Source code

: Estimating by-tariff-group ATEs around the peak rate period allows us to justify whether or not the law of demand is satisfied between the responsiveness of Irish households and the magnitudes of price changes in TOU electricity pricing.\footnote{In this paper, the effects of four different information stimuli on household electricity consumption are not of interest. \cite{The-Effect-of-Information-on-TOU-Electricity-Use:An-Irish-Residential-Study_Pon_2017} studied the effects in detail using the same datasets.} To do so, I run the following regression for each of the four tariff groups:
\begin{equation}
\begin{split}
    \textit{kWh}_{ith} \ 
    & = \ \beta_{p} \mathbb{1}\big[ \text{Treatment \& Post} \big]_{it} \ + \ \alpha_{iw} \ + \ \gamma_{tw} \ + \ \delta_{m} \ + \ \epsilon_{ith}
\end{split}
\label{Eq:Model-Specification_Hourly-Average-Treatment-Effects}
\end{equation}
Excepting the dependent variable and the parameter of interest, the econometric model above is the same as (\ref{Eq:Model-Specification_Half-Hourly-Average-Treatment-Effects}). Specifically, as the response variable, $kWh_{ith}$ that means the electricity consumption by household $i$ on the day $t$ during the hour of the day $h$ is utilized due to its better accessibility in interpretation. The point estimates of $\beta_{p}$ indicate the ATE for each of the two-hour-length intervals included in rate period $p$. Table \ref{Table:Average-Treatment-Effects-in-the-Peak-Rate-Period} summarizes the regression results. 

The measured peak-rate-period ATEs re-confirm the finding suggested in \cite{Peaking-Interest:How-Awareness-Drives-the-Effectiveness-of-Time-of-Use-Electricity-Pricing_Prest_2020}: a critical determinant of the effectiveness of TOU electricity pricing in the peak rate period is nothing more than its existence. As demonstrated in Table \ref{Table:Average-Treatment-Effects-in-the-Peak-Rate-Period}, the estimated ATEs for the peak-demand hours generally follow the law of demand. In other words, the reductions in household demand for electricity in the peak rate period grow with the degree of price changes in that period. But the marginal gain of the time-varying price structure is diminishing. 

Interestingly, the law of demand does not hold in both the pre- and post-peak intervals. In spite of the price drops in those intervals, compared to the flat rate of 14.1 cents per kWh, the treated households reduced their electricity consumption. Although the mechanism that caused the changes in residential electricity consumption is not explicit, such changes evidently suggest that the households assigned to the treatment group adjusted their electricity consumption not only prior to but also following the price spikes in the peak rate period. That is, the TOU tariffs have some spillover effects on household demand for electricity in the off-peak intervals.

════════

■ TASK ITEM
Go through the records above and retype each one exactly.

■ TASK RESPONSE
Source code

: Estimating by-tariff-group ATEs around the peak rate period allows us to justify whether or not the law of demand is satisfied between the responsiveness of Irish households and the magnitudes of price changes in TOU electricity pricing.\footnote{In this paper, the effects of four different information stimuli on household electricity consumption are not of interest. \cite{The-Effect-of-Information-on-TOU-Electricity-Use:An-Irish-Residential-Study_Pon_2017} studied the effects in detail using the same datasets.} To do so, I run the following regression for each of the four tariff groups:
\begin{equation}
\begin{split}
    \textit{kWh}_{ith} \ 
    & = \ \beta_{p} \mathbb{1}\big[ \text{Treatment \& Post} \big]_{it} \ + \ \alpha_{iw} \ + \ \gamma_{tw} \ + \ \delta_{m} \ + \ \epsilon_{ith}
\end{split}
\label{Eq:Model-Specification_Hourly-Average-Treatment-Effects}
\end{equation}
Excepting the dependent variable and the parameter of interest, the econometric model above is the same as (\ref{Eq:Model-Specification_Half-Hourly-Average-Treatment-Effects}). Specifically, as the response variable, $kWh_{ith}$ that means the electricity consumption by household $i$ on the day $t$ during the hour of the day $h$ is utilized due to its better accessibility in interpretation. The point estimates of $\beta_{p}$ indicate the ATE for each of the two-hour-length intervals included in rate period $p$. Table \ref{Table:Average-Treatment-Effects-in-the-Peak-Rate-Period} summarizes the regression results. 

The measured peak-rate-period ATEs re-confirm the finding suggested in \cite{Peaking-Interest:How-Awareness-Drives-the-Effectiveness-of-Time-of-Use-Electricity-Pricing_Prest_2020}: a critical determinant of the effectiveness of TOU electricity pricing in the peak rate period is nothing more than its existence. As demonstrated in Table \ref{Table:Average-Treatment-Effects-in-the-Peak-Rate-Period}, the estimated ATEs for the peak-demand hours generally follow the law of demand. In other words, the reductions in household demand for electricity in the peak rate period grow with the degree of price changes in that period. But the marginal gain of the time-varying price structure is diminishing. 

Interestingly, the law of demand does not hold in both the pre- and post-peak intervals. In spite of the price drops in those intervals, compared to the flat rate of 14.1 cents per kWh, the treated households reduced their electricity consumption. Although the mechanism that caused the changes in residential electricity consumption is not explicit, such changes evidently suggest that the households assigned to the treatment group adjusted their electricity consumption not only prior to but also following the price spikes in the peak rate period. That is, the TOU tariffs have some spillover effects on household demand for electricity in the off-peak intervals.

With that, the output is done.